SFO launches money laundering probe into Gupta family over ties to Greensill Capital

The Serious Fraud Office (SFO) said this morning it is launching an investigation into the Gupta Family Group Alliance.

“The SFO is investigating suspected fraud, fraudulent trading and money laundering in relation to the financing and conduct of the business of companies within the Gupta Family Group Alliance (GFG), including its financing arrangements with Greensill Capital UK Ltd.,” the watchdog said in a statement.

“As this is a live investigation, the SFO can provide no further comment,” it added.

In a statement, the company responded: “GFG Alliance notes the UK Serious Fraud Office’s announcement that it has opened an investigation into GFG Alliance. GFG Alliance will co-operate fully with the investigation.”

Turbulent week

The SFO investigation follows a turbulent week for Greensill investors, after David Cameron told MPs he was paid ‘generous amounts’ by the firm.

“I was paid an annual amount, a generous annual amount – far more than I earned as prime minister,” the former prime minister said.

Cameron told Westminster’s Treasury Select Committee that his almost 60 emails, texts and Whatsapp messages to figures like Rishi Sunak to curry favour for Greensill’s application to an emergency funding scheme was not because the firm was in danger of going bust.

“The fact I had this economic interest, serious economic interest, is important, but I don’t think the amount is particularly germane to answering those questions and as far as I’m concerned it’s a private matter.”

Insolvency looms

Greensill Capital is facing insolvency after its main insurer stopped providing credit insurance on $4.1bn of debt in portfolios it had created for clients including Credit Suisse.

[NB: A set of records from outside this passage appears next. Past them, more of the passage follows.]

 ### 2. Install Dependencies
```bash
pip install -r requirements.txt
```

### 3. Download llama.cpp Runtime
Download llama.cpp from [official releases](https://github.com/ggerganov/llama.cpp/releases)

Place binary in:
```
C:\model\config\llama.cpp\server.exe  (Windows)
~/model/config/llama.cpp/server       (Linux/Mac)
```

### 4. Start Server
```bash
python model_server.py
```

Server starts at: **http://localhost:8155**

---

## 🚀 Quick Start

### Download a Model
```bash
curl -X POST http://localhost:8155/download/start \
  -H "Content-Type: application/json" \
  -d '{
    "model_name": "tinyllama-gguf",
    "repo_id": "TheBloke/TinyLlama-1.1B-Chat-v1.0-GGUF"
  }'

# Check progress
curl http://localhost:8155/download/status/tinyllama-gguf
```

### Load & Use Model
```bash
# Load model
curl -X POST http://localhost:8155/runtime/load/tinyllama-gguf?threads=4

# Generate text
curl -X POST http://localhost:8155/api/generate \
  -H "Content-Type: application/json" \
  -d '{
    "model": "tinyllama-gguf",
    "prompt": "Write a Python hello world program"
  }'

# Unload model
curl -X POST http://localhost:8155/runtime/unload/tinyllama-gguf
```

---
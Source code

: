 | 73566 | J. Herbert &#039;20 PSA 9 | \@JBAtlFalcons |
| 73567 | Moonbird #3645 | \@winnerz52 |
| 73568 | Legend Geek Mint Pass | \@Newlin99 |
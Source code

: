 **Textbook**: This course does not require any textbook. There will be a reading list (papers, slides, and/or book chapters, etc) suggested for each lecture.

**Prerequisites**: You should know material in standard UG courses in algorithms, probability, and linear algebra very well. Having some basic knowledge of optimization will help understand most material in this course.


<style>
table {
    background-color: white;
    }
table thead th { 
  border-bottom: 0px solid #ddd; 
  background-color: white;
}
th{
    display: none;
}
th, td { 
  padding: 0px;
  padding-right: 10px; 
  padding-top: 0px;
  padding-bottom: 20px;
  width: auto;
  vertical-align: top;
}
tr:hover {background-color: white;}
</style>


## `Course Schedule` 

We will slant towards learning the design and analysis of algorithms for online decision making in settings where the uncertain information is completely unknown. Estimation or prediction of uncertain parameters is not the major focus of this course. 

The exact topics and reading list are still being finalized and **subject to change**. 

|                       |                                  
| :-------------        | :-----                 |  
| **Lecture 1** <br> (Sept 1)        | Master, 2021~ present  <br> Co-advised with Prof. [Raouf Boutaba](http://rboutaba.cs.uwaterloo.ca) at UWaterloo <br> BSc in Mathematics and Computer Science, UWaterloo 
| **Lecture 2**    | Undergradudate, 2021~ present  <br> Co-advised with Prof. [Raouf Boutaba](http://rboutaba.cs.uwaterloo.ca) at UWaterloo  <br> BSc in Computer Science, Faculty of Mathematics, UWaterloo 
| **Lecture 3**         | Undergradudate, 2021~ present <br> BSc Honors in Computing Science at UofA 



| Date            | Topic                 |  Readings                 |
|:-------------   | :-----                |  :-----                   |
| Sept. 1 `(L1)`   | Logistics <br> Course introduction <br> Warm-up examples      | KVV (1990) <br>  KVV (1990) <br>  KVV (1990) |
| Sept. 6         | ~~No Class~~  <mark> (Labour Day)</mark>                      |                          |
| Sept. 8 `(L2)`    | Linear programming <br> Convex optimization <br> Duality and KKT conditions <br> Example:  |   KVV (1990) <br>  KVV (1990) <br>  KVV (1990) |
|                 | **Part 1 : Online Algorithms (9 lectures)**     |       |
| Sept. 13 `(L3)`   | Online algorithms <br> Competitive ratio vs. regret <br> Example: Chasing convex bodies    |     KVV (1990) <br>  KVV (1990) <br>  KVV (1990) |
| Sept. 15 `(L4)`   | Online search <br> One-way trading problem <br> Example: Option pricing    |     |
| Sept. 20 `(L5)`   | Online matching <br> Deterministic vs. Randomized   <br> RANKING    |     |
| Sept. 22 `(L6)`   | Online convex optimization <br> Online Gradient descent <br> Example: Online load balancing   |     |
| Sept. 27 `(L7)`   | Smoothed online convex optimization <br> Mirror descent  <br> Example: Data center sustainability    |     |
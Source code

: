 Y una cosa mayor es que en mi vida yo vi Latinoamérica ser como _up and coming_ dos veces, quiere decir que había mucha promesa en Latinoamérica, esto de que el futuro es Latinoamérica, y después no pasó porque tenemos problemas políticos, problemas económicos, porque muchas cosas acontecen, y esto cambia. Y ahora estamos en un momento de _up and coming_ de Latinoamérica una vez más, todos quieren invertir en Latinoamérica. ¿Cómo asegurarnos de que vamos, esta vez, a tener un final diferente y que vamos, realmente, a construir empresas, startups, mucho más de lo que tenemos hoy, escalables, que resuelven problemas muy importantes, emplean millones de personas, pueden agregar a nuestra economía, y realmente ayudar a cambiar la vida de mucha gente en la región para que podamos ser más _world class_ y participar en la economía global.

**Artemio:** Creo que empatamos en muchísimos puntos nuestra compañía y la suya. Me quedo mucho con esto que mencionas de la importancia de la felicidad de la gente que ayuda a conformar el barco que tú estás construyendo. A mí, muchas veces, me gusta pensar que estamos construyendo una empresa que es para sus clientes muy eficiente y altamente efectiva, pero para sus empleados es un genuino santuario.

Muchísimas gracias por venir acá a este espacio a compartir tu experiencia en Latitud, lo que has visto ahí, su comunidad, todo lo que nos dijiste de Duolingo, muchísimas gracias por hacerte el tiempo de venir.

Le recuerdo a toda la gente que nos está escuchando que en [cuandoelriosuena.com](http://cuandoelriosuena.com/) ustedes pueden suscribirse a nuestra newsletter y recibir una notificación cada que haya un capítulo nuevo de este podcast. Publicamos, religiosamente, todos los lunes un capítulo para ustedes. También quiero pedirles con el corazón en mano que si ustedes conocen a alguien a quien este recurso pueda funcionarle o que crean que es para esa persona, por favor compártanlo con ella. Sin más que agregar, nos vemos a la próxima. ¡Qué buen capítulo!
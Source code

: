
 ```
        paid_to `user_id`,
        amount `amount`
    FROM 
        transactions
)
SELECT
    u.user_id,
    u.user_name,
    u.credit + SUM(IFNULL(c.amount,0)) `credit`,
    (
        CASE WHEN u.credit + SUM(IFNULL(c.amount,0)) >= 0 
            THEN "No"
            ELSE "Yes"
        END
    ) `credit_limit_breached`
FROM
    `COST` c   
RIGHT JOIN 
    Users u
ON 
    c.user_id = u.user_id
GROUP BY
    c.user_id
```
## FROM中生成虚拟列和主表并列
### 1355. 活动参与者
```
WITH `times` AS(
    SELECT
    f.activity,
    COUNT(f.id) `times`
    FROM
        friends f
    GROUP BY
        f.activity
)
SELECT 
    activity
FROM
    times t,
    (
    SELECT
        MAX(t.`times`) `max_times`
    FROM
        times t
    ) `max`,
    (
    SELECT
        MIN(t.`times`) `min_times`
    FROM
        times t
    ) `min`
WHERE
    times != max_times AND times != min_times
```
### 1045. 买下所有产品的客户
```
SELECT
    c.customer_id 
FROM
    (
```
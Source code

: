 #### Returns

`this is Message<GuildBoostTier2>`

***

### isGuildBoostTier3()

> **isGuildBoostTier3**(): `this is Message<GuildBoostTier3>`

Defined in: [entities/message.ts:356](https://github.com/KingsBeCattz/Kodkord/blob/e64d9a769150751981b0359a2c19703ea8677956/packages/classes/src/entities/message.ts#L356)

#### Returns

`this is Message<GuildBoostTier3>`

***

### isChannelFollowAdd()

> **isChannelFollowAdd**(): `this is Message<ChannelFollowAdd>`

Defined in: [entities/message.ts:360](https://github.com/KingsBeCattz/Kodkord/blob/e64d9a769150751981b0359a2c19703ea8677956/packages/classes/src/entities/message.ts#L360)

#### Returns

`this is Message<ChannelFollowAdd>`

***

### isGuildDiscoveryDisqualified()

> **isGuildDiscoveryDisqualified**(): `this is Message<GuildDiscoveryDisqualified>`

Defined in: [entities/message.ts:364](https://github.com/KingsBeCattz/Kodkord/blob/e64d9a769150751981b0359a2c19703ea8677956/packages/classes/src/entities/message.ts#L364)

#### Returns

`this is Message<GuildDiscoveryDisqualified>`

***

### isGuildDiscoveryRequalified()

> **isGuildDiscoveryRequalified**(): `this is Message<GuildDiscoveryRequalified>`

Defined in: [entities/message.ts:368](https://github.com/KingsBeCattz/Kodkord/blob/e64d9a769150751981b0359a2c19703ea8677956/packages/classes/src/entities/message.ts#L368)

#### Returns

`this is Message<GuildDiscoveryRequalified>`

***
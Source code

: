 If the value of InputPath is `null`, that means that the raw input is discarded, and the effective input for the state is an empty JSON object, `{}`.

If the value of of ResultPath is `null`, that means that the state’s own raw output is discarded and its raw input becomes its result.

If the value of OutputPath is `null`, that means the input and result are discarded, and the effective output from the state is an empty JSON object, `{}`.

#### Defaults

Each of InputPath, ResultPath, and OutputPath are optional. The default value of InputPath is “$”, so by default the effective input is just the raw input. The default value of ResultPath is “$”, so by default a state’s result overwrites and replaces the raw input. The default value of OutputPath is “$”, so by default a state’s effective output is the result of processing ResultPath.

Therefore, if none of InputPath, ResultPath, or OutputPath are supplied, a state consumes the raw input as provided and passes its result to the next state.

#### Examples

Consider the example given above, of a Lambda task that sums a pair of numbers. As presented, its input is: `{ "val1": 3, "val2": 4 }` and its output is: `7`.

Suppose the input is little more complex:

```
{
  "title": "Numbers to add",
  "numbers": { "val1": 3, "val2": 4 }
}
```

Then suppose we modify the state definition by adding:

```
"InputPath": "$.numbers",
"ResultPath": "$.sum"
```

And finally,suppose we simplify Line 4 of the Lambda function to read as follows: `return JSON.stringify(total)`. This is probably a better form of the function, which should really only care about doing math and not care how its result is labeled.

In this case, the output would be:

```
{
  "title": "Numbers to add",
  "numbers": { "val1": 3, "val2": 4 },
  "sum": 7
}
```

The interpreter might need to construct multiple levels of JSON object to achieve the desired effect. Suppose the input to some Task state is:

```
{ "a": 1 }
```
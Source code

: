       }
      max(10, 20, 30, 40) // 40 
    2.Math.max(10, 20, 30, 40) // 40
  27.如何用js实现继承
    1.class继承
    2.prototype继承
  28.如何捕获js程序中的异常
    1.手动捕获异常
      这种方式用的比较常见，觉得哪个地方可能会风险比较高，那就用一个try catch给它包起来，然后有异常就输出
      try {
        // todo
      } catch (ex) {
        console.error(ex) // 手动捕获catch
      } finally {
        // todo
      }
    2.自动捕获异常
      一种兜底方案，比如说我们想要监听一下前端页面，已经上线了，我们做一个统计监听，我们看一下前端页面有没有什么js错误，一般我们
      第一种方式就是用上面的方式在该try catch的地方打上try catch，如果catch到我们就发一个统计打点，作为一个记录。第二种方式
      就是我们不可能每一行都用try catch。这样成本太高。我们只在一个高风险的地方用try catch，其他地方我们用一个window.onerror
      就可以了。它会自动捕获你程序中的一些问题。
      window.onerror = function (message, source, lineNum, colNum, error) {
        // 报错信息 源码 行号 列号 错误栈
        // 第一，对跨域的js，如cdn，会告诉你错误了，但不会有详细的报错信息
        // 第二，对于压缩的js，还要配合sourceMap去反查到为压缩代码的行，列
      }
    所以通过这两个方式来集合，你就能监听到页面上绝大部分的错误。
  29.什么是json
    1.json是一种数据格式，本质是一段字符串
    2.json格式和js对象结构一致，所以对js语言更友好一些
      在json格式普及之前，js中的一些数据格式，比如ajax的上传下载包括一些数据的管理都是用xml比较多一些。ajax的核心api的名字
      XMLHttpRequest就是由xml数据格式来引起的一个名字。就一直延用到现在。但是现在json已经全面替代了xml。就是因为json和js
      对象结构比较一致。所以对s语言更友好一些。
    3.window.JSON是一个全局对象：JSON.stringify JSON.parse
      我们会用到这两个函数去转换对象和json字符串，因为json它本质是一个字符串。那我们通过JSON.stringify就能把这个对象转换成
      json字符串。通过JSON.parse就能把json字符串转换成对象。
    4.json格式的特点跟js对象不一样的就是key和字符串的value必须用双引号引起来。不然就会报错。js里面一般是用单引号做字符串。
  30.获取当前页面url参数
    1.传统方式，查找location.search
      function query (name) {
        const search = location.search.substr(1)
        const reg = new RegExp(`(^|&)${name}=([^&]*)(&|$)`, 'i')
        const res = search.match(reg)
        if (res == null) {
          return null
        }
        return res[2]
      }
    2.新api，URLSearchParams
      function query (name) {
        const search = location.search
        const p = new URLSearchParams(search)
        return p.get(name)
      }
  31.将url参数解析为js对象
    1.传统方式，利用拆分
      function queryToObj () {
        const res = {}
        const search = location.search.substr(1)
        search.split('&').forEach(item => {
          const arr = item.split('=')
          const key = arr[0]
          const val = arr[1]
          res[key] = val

The firm was the brainchild of former Citigroup and Morgan Stanley financier Lex Greensill and received backing from Softbank’s Vision Fund.

Greensill lent money to firms by buying their invoices at a discount, but collapsed in March after insurers pulled their cover.

It specialised in supply chain finance and claimed to lower costs before grabbing headlines after crashing into insolvency last month.

FCA probe

Britain’s Financial Conduct Authority said on Tuesday it was formally investigating the UK operations of Greensill as part of global probes.

The watchdog’s chief executive Nikhil Rathi gave the first confirmation the regulator is investigating Greensill seen it collapsed into administration in March.

“The FCA is formally investigating matters relating to Greensill Capital UK (GCUK) and Greensill Capital Securities (GCSL) and the oversight of GCSL by its principal, Mirabella Advisers, ” he said in a letter to Treasury Select Committee chair Mel Stride.

“We are also cooperating with counterparts in other UK enforcement and regulatory agencies, as well as authorities in a number of overseas jurisdictions,” Rathi added.

The SFO’s target of investigation, GFG Alliance, is a network of hundreds of privately-held firms with interests spanning steel, mining and real estate.

The company, which employs 35,000 people worldwide and has annual revenues of $20bn, has come under fire after the Greensill collapse showed it had been a recipient of financing based on expected future invoices, for sales that had only been predicted.

The SFO announcement came a day after Gupta pulled funding from the troubled Wyelands Bank, after its accounts revealed that repayments on 80 per cent of its loan book were overdue.

The Prudential Regulatory Authority order for deposits to be repaid was initiated after the unfolding crisis at Greensill Capital, which was a large provider of loans to Gupta’s GFG Alliance.